Space-time datasets of drifter buoys in the world's oceans are available from: www.meds-sdmm.dfo-mpo.gc.ca/isdm-gdsi/drib-bder/svp-vcs/index-eng.asp. You'll probably want to select, download and use the 'raw' data. The download will come as a zipped, csv file. Some of these files are quite large.

The 'raw' data include a list of contents in the first 20 lines of the file:

Col 1  	Platform identifier (ARGOS #)
Col 2 	EXP$ - The originator's experiment number
Col 3 	WMO$ - WMO platform identifier number
Col 4 	Position year/month/day hour:minute (UTC)
Col 5 	Latitude of observation (+ve North)
Col 6 	Longitude of observation (+/- 180 deg +ve West of Greenwich)
Col 7 	QIDX - Position accuracy
Col 8 	Observation year/month/day hour:minute (UTC)
Col 9 	BATT - Battery voltage
Col 10 	DRG# - Drogue number
Col 11 	SSTP - Sea surface temperature (deg. C)
Col 12 	CNDC - Conductivity
Col 13 	PSAL - Salinity
Col 14 	ATMS - Atmospheric pressure
Col 15 	WDIR - Wind direction (degrees from true north)
Col 16 	WS8K - Wind speed at 8 kHz sample
Col 17 	WS2K - Wind speed at 2 kHz sample
Note: Missing value indicated by 999.9999
Followed by the data in comma separated columns.

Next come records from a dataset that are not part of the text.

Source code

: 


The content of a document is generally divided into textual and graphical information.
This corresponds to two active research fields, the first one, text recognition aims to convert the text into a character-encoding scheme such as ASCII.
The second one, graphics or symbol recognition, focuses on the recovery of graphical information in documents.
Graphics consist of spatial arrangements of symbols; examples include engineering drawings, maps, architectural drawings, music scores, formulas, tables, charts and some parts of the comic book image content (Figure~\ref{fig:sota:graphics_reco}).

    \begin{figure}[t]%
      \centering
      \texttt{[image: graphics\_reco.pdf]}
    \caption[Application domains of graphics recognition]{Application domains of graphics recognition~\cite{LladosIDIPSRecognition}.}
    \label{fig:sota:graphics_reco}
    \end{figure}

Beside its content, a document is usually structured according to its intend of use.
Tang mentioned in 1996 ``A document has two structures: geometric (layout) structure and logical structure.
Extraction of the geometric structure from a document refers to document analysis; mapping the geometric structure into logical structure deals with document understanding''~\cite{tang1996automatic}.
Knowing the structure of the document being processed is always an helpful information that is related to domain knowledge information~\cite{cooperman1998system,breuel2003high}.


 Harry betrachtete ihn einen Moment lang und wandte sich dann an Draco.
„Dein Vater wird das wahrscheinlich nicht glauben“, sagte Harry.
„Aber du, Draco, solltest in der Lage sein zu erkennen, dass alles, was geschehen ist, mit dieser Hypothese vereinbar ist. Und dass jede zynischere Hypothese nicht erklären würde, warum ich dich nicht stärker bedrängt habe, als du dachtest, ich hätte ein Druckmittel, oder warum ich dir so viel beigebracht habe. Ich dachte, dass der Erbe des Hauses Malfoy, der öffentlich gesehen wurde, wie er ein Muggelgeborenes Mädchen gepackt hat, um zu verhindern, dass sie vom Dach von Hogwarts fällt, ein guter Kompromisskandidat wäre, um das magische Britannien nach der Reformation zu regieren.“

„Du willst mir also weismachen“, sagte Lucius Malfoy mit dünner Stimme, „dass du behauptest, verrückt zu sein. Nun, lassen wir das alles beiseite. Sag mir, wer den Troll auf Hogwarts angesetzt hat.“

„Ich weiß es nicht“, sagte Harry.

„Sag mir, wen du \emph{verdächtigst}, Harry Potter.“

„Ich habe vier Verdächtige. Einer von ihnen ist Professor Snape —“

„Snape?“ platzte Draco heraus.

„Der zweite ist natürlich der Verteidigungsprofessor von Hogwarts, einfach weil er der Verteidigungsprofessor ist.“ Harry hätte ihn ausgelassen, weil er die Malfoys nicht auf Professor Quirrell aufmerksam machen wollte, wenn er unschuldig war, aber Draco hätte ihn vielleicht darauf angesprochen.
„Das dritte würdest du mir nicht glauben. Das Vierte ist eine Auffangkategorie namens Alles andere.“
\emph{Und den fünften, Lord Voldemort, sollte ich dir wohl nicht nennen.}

One might wish to extract only some variables for use in other processing. For instance, one might want only the ID, LAT, LON, and TIME. That is, you want columns 1, 5, 6, and 4 from the file. (NB the longitudes are positive west of the prime meridian, the oposite of normal usage. You could extract those data and fix the longitudes in a spreadsheet program, (provided the data set is small enough for the program to read it), but this is an easier job for 'awk'.

with an awk script like this:

BEGIN { FS=","
        OFS=", " }
NR > 20 { lon = $6 * -1.0
           print $1, $5, lon, $4 }
in a file called 'script.awk', and the data in a file 'data.csv', the shell command:
awk -f script.awk < data.csv >  extract.csv
will put the data you want in a file called 'extract.csv'.